BEGIN INPUT RECORDS

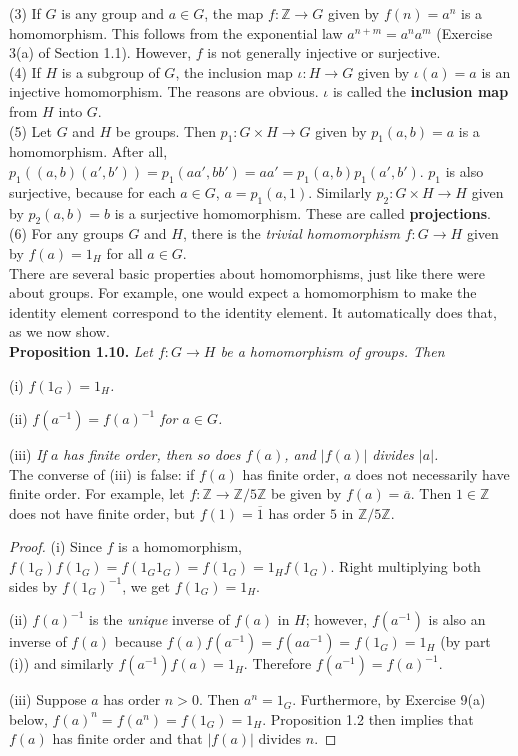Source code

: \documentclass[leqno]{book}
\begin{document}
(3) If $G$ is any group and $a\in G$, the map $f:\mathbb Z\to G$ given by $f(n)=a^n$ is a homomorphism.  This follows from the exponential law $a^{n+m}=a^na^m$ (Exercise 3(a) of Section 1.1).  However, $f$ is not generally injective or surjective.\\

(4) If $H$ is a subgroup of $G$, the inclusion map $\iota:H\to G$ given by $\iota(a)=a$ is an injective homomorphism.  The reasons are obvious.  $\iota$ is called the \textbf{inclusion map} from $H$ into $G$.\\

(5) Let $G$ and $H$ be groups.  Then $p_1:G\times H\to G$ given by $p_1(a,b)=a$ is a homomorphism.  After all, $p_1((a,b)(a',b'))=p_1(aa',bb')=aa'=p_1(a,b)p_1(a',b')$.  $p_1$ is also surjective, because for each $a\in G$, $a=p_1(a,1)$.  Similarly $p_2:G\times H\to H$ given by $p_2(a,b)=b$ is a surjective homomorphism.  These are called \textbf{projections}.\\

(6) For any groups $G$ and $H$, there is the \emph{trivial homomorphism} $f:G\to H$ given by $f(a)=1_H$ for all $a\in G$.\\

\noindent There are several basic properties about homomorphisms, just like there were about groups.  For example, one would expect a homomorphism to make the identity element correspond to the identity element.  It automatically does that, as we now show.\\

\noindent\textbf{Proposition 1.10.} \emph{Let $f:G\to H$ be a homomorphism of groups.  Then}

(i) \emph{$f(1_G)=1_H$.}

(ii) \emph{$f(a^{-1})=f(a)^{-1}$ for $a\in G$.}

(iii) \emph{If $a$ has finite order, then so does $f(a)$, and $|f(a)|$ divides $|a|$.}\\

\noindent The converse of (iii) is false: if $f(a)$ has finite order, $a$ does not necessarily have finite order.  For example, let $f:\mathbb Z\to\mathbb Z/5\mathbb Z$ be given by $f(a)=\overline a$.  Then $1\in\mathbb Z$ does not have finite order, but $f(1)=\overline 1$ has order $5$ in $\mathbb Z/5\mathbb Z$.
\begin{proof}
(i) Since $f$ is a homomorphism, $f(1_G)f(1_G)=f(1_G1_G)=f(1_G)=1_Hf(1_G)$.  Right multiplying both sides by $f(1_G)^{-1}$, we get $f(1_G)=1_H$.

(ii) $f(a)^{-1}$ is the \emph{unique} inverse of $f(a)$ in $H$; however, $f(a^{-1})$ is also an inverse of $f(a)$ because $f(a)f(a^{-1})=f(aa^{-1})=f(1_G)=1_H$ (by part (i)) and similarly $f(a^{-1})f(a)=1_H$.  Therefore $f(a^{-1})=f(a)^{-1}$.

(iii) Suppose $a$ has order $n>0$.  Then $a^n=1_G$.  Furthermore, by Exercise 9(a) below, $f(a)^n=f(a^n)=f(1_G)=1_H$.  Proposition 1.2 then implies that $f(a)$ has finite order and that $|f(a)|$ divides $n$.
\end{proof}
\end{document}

END INPUT RECORDS
BEGIN INPUT RECORDS

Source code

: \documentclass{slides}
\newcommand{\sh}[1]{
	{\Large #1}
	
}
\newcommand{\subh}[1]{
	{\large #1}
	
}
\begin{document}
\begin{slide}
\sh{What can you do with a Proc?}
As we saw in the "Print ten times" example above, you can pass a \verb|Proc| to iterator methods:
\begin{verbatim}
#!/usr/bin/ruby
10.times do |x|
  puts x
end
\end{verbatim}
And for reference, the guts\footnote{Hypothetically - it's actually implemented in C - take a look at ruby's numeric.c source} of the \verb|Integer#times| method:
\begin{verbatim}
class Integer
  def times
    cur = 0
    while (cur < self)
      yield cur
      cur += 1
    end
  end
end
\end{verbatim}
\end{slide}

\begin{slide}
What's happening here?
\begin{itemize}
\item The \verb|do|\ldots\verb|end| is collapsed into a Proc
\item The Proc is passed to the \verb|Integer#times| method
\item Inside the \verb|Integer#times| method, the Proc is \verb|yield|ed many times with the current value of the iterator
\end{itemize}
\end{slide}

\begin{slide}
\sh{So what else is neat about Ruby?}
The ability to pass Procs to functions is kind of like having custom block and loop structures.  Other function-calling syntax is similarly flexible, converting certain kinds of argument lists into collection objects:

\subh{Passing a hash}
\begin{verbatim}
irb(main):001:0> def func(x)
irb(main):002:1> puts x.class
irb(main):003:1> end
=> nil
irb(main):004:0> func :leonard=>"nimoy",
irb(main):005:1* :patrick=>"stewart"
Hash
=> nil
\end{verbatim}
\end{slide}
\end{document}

END INPUT RECORDS

WHAT YOU SHOULD DO »
Work out how many lines in the entries hold the string "also". Your answer should consist solely of that number.

WORKED SOLUTION »
2